Verba generates an incorrect Azure URL. After correction cannot pass authorization

Description

Verba generates an incorrect URL when sending requests to Azure, resulting in a 404 Not Found error. When the URL is manually corrected to the appropriate format, the response changes to a 401 Unauthorized error.
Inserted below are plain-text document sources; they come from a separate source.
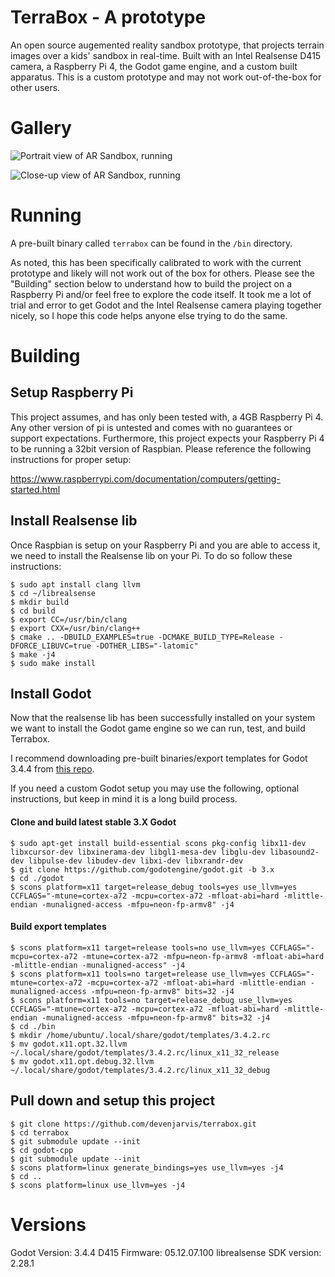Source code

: # TerraBox  - A prototype
An open source augemented reality sandbox prototype, that projects terrain images over a kids' sandbox in real-time. Built with an Intel Realsense D415 camera, a Raspberry Pi 4, the Godot game engine, and a custom built apparatus. This is a custom prototype and may not work out-of-the-box for other users. 

# Gallery
![Portrait view of AR Sandbox, running](/media/ar_sandbox_portrait.png)

![Close-up view of AR Sandbox, running](/media/ar_sandbox_closeup.png)

# Running
A pre-built binary called `terrabox` can be found in the `/bin` directory. 

As noted, this has been specifically calibrated to work with the current prototype and likely will not work out of the box for others. Please see the "Building" section below to understand how to build the project on a Raspberry Pi and/or feel free to explore the code itself. It took me a lot of trial and error to get Godot and the Intel Realsense camera playing together nicely, so I hope this code helps anyone else trying to do the same.

# Building
## Setup Raspberry Pi
This project assumes, and has only been tested with, a 4GB Raspberry Pi 4. Any other version of pi is untested and comes with no guarantees or support expectations. Furthermore, this project expects your Raspberry Pi 4 to be running a 32bit version of Raspbian. Please reference the following instructions for proper setup:

https://www.raspberrypi.com/documentation/computers/getting-started.html

## Install Realsense lib
Once Raspbian is setup on your Raspberry Pi and you are able to access it, we need to install the Realsense lib on your Pi. To do so follow these instructions:

```console
$ sudo apt install clang llvm
$ cd ~/librealsense
$ mkdir build
$ cd build
$ export CC=/usr/bin/clang
$ export CXX=/usr/bin/clang++
$ cmake .. -DBUILD_EXAMPLES=true -DCMAKE_BUILD_TYPE=Release -DFORCE_LIBUVC=true -DOTHER_LIBS="-latomic"
$ make -j4
$ sudo make install
```


## Install Godot
Now that the realsense lib has been successfully installed on your system we want to install the Godot game engine so we can run, test, and build Terrabox. 

I recommend downloading pre-built binaries/export templates for Godot 3.4.4 from [this repo](https://github.com/hiulit/Unofficial-Godot-Engine-Raspberry-Pi).

If you need a custom Godot setup you may use the following, optional instructions, but keep in mind it is a long build process.

#### Clone and build latest stable 3.X Godot
```console
$ sudo apt-get install build-essential scons pkg-config libx11-dev libxcursor-dev libxinerama-dev libgl1-mesa-dev libglu-dev libasound2-dev libpulse-dev libudev-dev libxi-dev libxrandr-dev
$ git clone https://github.com/godotengine/godot.git -b 3.x
$ cd ./godot
$ scons platform=x11 target=release_debug tools=yes use_llvm=yes CCFLAGS="-mtune=cortex-a72 -mcpu=cortex-a72 -mfloat-abi=hard -mlittle-endian -munaligned-access -mfpu=neon-fp-armv8" -j4
```

#### Build export templates
```console
$ scons platform=x11 target=release tools=no use_llvm=yes CCFLAGS="-mcpu=cortex-a72 -mtune=cortex-a72 -mfpu=neon-fp-armv8 -mfloat-abi=hard -mlittle-endian -munaligned-access" -j4
$ scons platform=x11 tools=no target=release use_llvm=yes CCFLAGS="-mtune=cortex-a72 -mcpu=cortex-a72 -mfloat-abi=hard -mlittle-endian -munaligned-access -mfpu=neon-fp-armv8" bits=32 -j4
$ scons platform=x11 tools=no target=release_debug use_llvm=yes CCFLAGS="-mtune=cortex-a72 -mcpu=cortex-a72 -mfloat-abi=hard -mlittle-endian -munaligned-access -mfpu=neon-fp-armv8" bits=32 -j4
$ cd ./bin
$ mkdir /home/ubuntu/.local/share/godot/templates/3.4.2.rc
$ mv godot.x11.opt.32.llvm ~/.local/share/godot/templates/3.4.2.rc/linux_x11_32_release
$ mv godot.x11.opt.debug.32.llvm ~/.local/share/godot/templates/3.4.2.rc/linux_x11_32_debug
```
## Pull down and setup this project
```console
$ git clone https://github.com/devenjarvis/terrabox.git
$ cd terrabox
$ git submodule update --init
$ cd godot-cpp
$ git submodule update --init
$ scons platform=linux generate_bindings=yes use_llvm=yes -j4
$ cd ..
$ scons platform=linux use_llvm=yes -j4
```


# Versions
Godot Version: 3.4.4
D415 Firmware: 05.12.07.100
librealsense SDK version: 2.28.1

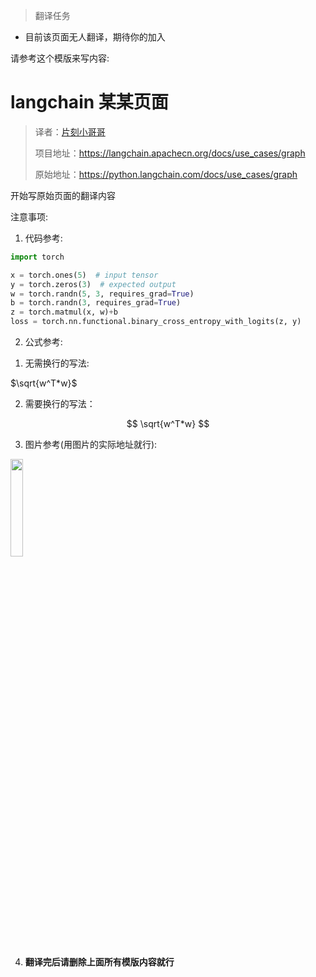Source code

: > 翻译任务

* 目前该页面无人翻译，期待你的加入

请参考这个模版来写内容:


# langchain 某某页面

> 译者：[片刻小哥哥](https://github.com/jiangzhonglian)
>
> 项目地址：<https://langchain.apachecn.org/docs/use_cases/graph>
>
> 原始地址：<https://python.langchain.com/docs/use_cases/graph>

开始写原始页面的翻译内容



注意事项: 

1. 代码参考:

```py
import torch

x = torch.ones(5)  # input tensor
y = torch.zeros(3)  # expected output
w = torch.randn(5, 3, requires_grad=True)
b = torch.randn(3, requires_grad=True)
z = torch.matmul(x, w)+b
loss = torch.nn.functional.binary_cross_entropy_with_logits(z, y)
```

2. 公式参考:

1) 无需换行的写法: 

$\sqrt{w^T*w}$

2) 需要换行的写法：

$$
\sqrt{w^T*w}
$$

3. 图片参考(用图片的实际地址就行):

<img src='http://data.apachecn.org/img/logo/logo_green.png' width=20% />

4. **翻译完后请删除上面所有模版内容就行**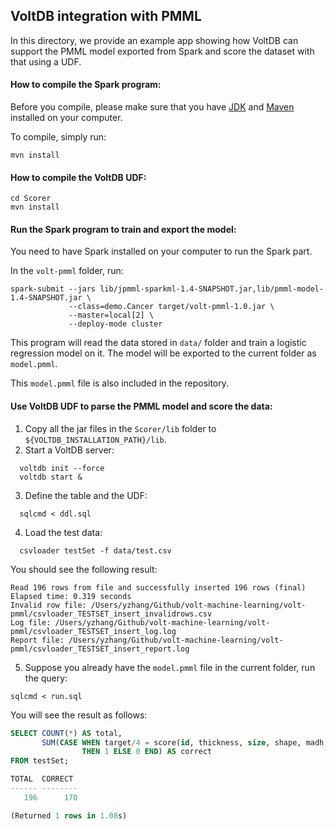 ## VoltDB integration with PMML

In this directory, we provide an example app showing how VoltDB can support the PMML model exported from Spark and score the dataset with that using a UDF.

#### How to compile the Spark program:

Before you compile, please make sure that you have [JDK](http://www.oracle.com/technetwork/java/javase/downloads/jdk8-downloads-2133151.html) and [Maven](http://maven.apache.org/download.cgi) installed on your computer.

To compile, simply run:
```
mvn install
```

#### How to compile the VoltDB UDF:

```
cd Scorer
mvn install
```

#### Run the Spark program to train and export the model:

You need to have Spark installed on your computer to run the Spark part.

In the `volt-pmml` folder, run:

```
spark-submit --jars lib/jpmml-sparkml-1.4-SNAPSHOT.jar,lib/pmml-model-1.4-SNAPSHOT.jar \
             --class=demo.Cancer target/volt-pmml-1.0.jar \
             --master=local[2] \
             --deploy-mode cluster
```

This program will read the data stored in `data/` folder and train a logistic regression model on it. The model will be exported to the current folder as `model.pmml`.

This `model.pmml` file is also included in the repository.

#### Use VoltDB UDF to parse the PMML model and score the data:

1. Copy all the jar files in the `Scorer/lib` folder to `${VOLTDB_INSTALLATION_PATH}/lib`.
2. Start a VoltDB server:
```
  voltdb init --force
  voltdb start &
```

3. Define the table and the UDF:
```
  sqlcmd < ddl.sql
```

4. Load the test data:
```
  csvloader testSet -f data/test.csv
```
You should see the following result:
```
Read 196 rows from file and successfully inserted 196 rows (final)
Elapsed time: 0.319 seconds
Invalid row file: /Users/yzhang/Github/volt-machine-learning/volt-pmml/csvloader_TESTSET_insert_invalidrows.csv
Log file: /Users/yzhang/Github/volt-machine-learning/volt-pmml/csvloader_TESTSET_insert_log.log
Report file: /Users/yzhang/Github/volt-machine-learning/volt-pmml/csvloader_TESTSET_insert_report.log
```

5. Suppose you already have the `model.pmml` file in the current folder, run the query:

```
sqlcmd < run.sql
```
You will see the result as follows:
```sql
SELECT COUNT(*) AS total, 
       SUM(CASE WHEN target/4 = score(id, thickness, size, shape, madh, epsize, bnuc, bchrom, nNuc, mit, target)
                THEN 1 ELSE 0 END) AS correct
FROM testSet;

TOTAL  CORRECT 
------ --------
   196      170

(Returned 1 rows in 1.08s)
```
Despite having the correct URL and authorization data in the headers, Verba is unable to pass authorization when connecting to Azure OpenAI.

The default (generated by Verba) URL used is: https://resource_name.openai.azure.com/chat/completions, response is a 404 Not Found error.

After manually correcting the URL to the appropriate format: https://resource_name.openai.azure.com/openai/deployments/openai_model/chat/completions?api-version=2023-05-15, the response changes to 401 Unauthorized error.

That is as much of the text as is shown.